Start of Source information

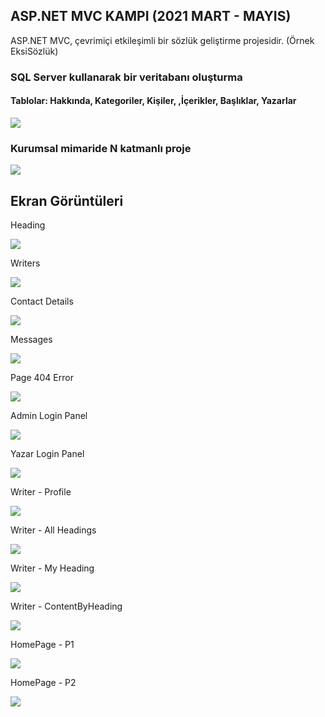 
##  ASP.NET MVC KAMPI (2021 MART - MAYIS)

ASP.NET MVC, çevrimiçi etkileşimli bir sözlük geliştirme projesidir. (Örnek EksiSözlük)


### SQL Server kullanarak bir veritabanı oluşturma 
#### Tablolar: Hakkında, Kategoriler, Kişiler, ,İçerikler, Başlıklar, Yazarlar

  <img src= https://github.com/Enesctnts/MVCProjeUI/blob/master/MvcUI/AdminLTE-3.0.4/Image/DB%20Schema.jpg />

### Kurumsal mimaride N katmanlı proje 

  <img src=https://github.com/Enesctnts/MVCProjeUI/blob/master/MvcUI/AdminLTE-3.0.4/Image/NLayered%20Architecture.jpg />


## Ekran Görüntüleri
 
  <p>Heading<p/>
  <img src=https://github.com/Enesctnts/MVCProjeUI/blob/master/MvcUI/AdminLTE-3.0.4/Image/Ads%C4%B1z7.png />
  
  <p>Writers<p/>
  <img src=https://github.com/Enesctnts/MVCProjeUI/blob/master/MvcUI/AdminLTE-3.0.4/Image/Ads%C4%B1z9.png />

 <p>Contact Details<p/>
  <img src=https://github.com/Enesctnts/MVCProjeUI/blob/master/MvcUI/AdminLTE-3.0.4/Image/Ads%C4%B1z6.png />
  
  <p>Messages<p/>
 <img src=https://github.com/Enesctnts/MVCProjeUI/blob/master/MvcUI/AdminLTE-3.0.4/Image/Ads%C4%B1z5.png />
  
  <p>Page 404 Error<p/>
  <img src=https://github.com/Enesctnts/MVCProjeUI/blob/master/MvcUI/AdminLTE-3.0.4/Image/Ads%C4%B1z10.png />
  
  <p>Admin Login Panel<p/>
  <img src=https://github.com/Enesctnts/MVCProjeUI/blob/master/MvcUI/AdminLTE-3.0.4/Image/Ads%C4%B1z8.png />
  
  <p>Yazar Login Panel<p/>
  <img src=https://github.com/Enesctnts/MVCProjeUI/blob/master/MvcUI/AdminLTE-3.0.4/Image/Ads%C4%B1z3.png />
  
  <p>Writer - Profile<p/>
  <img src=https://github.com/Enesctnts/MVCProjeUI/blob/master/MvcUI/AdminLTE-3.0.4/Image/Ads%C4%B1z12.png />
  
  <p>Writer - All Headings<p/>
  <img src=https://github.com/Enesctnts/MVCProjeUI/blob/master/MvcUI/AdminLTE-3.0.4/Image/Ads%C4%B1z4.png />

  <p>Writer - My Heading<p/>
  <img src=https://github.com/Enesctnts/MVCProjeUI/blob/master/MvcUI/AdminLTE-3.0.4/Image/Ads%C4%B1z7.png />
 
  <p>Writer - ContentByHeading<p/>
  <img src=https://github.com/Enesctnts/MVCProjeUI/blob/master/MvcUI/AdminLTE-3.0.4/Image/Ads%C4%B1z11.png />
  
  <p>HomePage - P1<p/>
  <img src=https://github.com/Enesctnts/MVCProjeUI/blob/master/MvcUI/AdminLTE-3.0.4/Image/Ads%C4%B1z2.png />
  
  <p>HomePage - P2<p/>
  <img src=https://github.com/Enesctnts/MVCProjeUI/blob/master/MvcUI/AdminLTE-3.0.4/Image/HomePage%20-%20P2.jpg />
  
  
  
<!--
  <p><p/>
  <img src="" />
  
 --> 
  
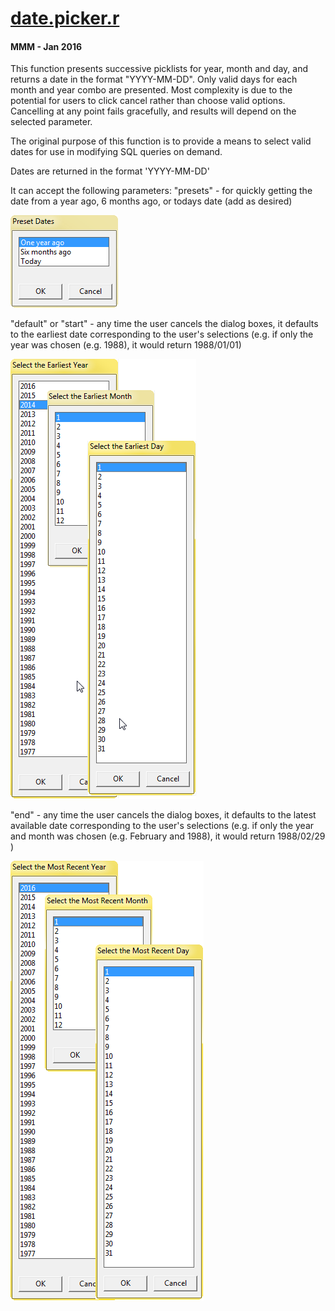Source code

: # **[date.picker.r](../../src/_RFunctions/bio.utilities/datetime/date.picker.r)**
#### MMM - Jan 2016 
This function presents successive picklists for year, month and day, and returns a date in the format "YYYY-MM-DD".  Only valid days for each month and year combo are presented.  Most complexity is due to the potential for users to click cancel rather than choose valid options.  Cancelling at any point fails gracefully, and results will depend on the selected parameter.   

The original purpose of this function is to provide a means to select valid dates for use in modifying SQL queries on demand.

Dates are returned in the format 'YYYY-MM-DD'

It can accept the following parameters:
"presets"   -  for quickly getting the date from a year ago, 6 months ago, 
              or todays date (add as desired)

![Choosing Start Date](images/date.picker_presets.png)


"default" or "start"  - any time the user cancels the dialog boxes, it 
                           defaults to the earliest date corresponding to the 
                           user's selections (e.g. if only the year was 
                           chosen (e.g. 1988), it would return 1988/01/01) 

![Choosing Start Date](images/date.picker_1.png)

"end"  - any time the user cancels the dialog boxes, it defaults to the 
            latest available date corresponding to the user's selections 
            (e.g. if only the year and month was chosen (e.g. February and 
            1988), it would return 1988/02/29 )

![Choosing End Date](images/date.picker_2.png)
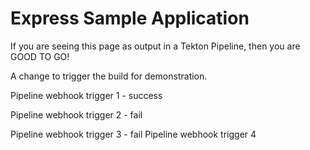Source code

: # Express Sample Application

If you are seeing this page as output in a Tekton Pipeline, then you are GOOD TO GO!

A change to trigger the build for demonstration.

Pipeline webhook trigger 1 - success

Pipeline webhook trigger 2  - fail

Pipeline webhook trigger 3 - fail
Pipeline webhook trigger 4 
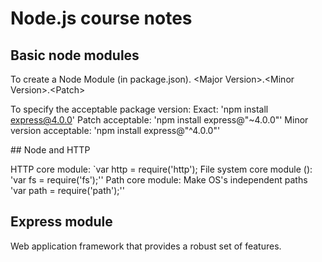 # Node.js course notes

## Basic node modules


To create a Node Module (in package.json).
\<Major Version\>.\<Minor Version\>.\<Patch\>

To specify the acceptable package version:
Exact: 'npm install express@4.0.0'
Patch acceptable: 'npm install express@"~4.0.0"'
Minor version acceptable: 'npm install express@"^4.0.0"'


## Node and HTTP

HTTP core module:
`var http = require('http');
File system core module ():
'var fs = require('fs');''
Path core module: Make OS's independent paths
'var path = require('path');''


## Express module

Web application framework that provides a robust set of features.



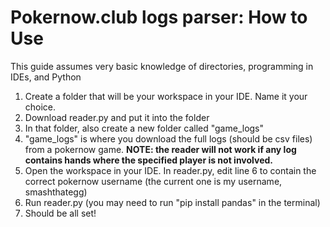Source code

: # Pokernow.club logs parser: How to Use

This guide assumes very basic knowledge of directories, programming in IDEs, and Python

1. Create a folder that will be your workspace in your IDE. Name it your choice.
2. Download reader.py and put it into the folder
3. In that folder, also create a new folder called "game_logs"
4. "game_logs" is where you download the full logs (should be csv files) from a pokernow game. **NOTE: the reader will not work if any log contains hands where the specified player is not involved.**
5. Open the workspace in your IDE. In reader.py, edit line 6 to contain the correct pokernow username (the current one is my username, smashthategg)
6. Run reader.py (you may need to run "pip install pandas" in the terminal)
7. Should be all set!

End of Source information

# About this task
Copy verbatim, from the listing above, each line from the one containing "parser: How to Use" down to the one containing "2. Download reader.py", inclusive.

# Answer
: # Pokernow.club logs parser: How to Use

This guide assumes very basic knowledge of directories, programming in IDEs, and Python

1. Create a folder that will be your workspace in your IDE. Name it your choice.
2. Download reader.py and put it into the folder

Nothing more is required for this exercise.